It is challenging to conduct a prospective study to explore treatment outcomes in patients with HCC who receive LTx, particularly for those beyond the Milan criteria. Therefore, we performed a retrospective study. However, the present study had several limitations inherent to the retrospective, single-center design, and small sample size. Consequently, the results should be interpreted with caution. A prospective, multicenter, randomized study with a large sample size is required to confirm the efficacy and safety of lenvatinib in this setting. Furthermore, the efficacy of other TKIs, such as sorafenib, in preventing recurrence after LTx was still unclear in the present study, and further studies are needed.

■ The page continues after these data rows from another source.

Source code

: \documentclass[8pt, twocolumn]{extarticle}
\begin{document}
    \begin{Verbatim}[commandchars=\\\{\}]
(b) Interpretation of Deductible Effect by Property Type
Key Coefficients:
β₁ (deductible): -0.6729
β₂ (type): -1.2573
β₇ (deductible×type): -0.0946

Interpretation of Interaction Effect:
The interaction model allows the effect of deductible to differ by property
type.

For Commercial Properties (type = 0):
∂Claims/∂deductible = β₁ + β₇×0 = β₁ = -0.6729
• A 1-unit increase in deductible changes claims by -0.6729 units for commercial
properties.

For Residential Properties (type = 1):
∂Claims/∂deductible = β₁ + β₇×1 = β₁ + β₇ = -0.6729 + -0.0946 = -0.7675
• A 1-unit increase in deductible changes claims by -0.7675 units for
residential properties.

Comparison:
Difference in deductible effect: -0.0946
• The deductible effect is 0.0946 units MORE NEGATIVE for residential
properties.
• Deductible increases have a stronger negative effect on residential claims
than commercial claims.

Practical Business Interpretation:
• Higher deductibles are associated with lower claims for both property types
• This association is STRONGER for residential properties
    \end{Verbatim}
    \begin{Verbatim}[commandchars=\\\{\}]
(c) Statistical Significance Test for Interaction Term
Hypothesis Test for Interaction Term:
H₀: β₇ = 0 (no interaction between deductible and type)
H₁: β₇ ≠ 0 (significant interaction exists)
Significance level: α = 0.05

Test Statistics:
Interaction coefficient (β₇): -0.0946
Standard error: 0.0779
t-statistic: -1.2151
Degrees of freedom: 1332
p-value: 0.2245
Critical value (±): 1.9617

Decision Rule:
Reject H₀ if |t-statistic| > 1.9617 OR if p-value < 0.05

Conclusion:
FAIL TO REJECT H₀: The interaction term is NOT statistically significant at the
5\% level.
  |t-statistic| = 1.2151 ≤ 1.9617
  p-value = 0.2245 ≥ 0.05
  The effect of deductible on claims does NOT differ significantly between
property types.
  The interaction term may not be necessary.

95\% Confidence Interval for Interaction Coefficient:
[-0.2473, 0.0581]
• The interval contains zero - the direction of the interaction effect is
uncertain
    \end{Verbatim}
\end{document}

In conclusion, our study demonstrated that postoperative lenvatinib administration might be a promising modality to reduce tumor recurrence and improve the prognosis of HCC patients beyond the Milan criteria who undergo LTx. Meanwhile, lenvatinib is well tolerated in patients with HCC who receive LTx.
Acknowledgments
We gratefully acknowledge the assistance of Fei Liang for his advice on statistical analysis. And we would like to thank Sharon Gladwin and Jake Burrell for their help in polishing our paper.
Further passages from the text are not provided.